The present invention also provides a kind of non-transitorycomputer readable storage mediums, are stored thereon with computer program, the journey
Article generation method as described above is realized when sequence is executed by processor.
The present invention also provides a kind of computer program products, when the instruction processing unit in the computer program product executes
When, realize article generation method as described above.
In the description of this specification, reference term " one embodiment ", " some embodiments ", " example ", " specifically show
The description of example " or " some examples " etc. means specific features, structure, material or spy described in conjunction with this embodiment or example
Point is included at least one embodiment or example of the invention.In the present specification, schematic expression of the above terms are not
It must be directed to identical embodiment or example.Moreover, particular features, structures, materials, or characteristics described can be in office
It can be combined in any suitable manner in one or more embodiment or examples.In addition, without conflicting with each other, the skill of this field
Art personnel can tie the feature of different embodiments or examples described in this specification and different embodiments or examples
It closes and combines.
In addition, term " first ", " second " are used for descriptive purposes only and cannot be understood as indicating or suggesting relative importance
Or implicitly indicate the quantity of indicated technical characteristic.Define " first " as a result, the feature of " second " can be expressed or
Implicitly include at least one this feature.In the description of the present invention, the meaning of " plurality " is at least two, such as two, three
It is a etc., unless otherwise specifically defined.
Any process described otherwise above or method description are construed as in flow chart or herein, and expression includes
It is one or more for realizing custom logic function or process the step of executable instruction code module, segment or portion
Point, and the range of the preferred embodiment of the present invention includes other realization, wherein can not press shown or discussed suitable
Sequence, including according to related function by it is basic simultaneously in the way of or in the opposite order, Lai Zhihang function, this should be of the invention
Embodiment person of ordinary skill in the field understood.

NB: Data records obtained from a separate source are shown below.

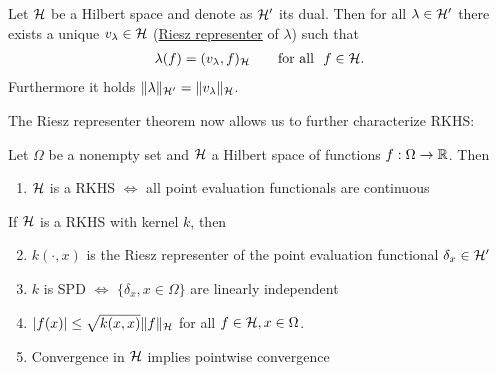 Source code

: \begin{thm}
\label{thm:riesz_representer_theorem}
Let $\mathcal{H}$ be a Hilbert space and denote as $\mathcal{H}'$ its dual.
Then for all $\lambda \in \mathcal{H}'$ there exists a unique $v_\lambda \in \mathcal{H}$ (\underline{Riesz representer} of $\lambda$) such that
\begin{align*}
\lambda(f) = (v_\lambda, f)_{\mathcal{H}} \qquad \text{for all ~} f \in \mathcal{H}.
\end{align*}
Furthermore it holds $\Vert \lambda \Vert_{\mathcal{H}'} = \Vert v_\lambda \Vert_{\mathcal{H}}$.
\end{thm}

The Riesz representer theorem now allows us to further characterize RKHS:


\begin{prop}
\label{prop:riesz_rksh}
Let $\Omega$ be a nonempty set and $\mathcal{H}$ a Hilbert space of functions $f: \Omega \rightarrow \mathbb{R}$. 
Then
\begin{enumerate}
\item $\mathcal{H}$ is a RKHS $\Leftrightarrow$ all point evaluation functionals are continuous
\end{enumerate}
If $\mathcal{H}$ is a RKHS with kernel $k$, then
\begin{enumerate}
\setcounter{enumi}{1}
\item $k(\cdot, x)$ is the Riesz representer of the point evaluation functional $\delta_x \in \mathcal{H}'$
\item $k$ is SPD $\Leftrightarrow$ $\{ \delta_x, x \in \Omega \}$ are linearly independent
\item $|f(x)| \leq \sqrt{k(x, x)} \Vert f \Vert_{\mathcal{H}}$ for all $f \in \mathcal{H}, x \in \Omega$.
\item Convergence in $\mathcal{H}$ implies pointwise convergence
\end{enumerate}
\end{prop}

Expression or logic and/or step described otherwise above herein in flow charts, for example, being considered use
In the order list for the executable instruction for realizing logic function, may be embodied in any computer-readable medium, for
Instruction execution system, device or equipment (such as computer based system, including the system of processor or other can be held from instruction
The instruction fetch of row system, device or equipment and the system executed instruction) it uses, or combine these instruction execution systems, device or set
It is standby and use.For the purpose of this specification, " computer-readable medium ", which can be, any may include, stores, communicates, propagates or pass
Defeated program is for instruction execution system, device or equipment or the dress used in conjunction with these instruction execution systems, device or equipment
It sets.The more specific example (non-exhaustive list) of computer-readable medium include the following: there is the electricity of one or more wirings
Interconnecting piece (electronic device), portable computer diskette box (magnetic device), random access memory (RAM), read-only memory
(ROM), erasable edit read-only storage (EPROM or flash memory), fiber device and portable optic disk is read-only deposits
Reservoir (CDROM).In addition, computer-readable medium can even is that the paper that can print described program on it or other are suitable
Medium, because can then be edited, be interpreted or when necessary with it for example by carrying out optical scanner to paper or other media
His suitable method is handled electronically to obtain described program, is then stored in computer storage.
It should be appreciated that each section of the invention can be realized with hardware, software, firmware or their combination.Above-mentioned
In embodiment, software that multiple steps or method can be executed in memory and by suitable instruction execution system with storage
Or firmware is realized.Such as, if realized with hardware in another embodiment, following skill well known in the art can be used
Any one of art or their combination are realized: have for data-signal is realized the logic gates of logic function from
Logic circuit is dissipated, the specific integrated circuit with suitable combinational logic gate circuit, programmable gate array (PGA), scene can compile
Journey gate array (FPGA) etc..
Those skilled in the art are understood that realize all or part of step that above-described embodiment method carries
It suddenly is that relevant hardware can be instructed to complete by program, the program can store in a kind of computer-readable storage medium
In matter, which when being executed, includes the steps that one or a combination set of embodiment of the method.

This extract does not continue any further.